__Problem to work on__.
Output, without alteration, the first line of the entries and each line after it, stopping with the line that contains "- [ ] Webhooks funcionando".
[[ Provided records, beginning ]]
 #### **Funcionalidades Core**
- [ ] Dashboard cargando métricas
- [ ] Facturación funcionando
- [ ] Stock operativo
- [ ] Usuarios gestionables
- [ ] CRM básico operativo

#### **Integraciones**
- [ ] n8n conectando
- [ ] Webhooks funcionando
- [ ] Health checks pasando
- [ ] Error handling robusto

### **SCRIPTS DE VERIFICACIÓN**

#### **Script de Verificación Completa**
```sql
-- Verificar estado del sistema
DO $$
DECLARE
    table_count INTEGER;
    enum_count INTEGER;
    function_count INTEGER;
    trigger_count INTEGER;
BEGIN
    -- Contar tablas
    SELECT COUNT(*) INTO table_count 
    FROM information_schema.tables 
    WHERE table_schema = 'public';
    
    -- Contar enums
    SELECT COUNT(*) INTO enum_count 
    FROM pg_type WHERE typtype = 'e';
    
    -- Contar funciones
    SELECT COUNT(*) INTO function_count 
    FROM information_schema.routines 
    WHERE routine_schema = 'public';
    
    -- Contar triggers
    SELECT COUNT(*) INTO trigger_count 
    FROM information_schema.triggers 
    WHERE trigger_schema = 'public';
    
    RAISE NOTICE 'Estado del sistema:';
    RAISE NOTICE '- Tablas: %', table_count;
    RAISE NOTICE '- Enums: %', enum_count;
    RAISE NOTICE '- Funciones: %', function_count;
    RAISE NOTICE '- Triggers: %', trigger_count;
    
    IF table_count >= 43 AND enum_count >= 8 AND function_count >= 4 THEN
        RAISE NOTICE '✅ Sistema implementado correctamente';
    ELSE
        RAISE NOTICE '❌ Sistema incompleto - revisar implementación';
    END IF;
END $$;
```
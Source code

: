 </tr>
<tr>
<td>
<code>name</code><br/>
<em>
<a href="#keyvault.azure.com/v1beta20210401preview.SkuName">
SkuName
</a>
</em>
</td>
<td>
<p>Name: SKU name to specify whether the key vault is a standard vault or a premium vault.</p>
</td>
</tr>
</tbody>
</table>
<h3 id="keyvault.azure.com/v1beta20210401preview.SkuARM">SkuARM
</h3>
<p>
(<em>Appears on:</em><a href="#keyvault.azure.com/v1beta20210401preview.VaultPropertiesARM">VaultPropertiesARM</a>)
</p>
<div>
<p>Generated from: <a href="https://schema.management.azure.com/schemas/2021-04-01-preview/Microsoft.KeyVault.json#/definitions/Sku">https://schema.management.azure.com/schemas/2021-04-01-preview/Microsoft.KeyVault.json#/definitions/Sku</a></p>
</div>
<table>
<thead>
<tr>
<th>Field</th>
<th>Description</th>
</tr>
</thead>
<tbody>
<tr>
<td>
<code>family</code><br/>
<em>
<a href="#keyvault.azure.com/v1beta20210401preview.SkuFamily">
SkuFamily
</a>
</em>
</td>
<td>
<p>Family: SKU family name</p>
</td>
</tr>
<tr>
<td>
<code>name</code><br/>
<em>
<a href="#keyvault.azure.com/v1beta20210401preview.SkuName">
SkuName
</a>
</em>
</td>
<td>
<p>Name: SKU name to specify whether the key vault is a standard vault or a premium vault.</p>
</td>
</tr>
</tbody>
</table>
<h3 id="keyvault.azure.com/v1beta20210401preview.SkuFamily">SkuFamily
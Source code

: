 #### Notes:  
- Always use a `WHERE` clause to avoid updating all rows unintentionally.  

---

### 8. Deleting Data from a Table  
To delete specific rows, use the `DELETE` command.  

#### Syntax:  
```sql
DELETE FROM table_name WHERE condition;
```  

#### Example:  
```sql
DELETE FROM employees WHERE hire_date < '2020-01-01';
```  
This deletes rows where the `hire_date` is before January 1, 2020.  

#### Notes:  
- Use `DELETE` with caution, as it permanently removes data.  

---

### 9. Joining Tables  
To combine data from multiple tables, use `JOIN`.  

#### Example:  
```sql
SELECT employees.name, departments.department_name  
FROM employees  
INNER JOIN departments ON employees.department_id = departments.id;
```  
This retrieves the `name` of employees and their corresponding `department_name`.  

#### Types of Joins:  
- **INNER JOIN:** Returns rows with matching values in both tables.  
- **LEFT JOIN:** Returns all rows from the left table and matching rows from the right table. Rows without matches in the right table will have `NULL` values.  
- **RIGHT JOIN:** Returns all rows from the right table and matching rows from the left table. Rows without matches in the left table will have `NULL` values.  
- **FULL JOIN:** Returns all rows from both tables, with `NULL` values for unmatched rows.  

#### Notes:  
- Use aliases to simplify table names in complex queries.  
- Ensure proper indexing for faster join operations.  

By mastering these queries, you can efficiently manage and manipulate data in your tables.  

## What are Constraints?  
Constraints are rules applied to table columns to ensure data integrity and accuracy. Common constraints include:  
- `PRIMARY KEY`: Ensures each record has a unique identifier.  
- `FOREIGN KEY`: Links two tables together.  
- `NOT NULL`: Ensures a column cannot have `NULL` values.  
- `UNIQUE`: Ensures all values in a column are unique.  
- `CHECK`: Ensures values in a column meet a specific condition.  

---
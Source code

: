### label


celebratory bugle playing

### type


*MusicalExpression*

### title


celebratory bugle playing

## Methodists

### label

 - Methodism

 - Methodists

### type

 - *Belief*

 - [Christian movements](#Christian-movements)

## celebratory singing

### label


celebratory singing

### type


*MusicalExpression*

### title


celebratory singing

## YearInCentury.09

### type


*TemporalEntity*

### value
[[ Provided records, end ]]
__Worked solution__.
 #### **Funcionalidades Core**
- [ ] Dashboard cargando métricas
- [ ] Facturación funcionando
- [ ] Stock operativo
- [ ] Usuarios gestionables
- [ ] CRM básico operativo

#### **Integraciones**
- [ ] n8n conectando
- [ ] Webhooks funcionando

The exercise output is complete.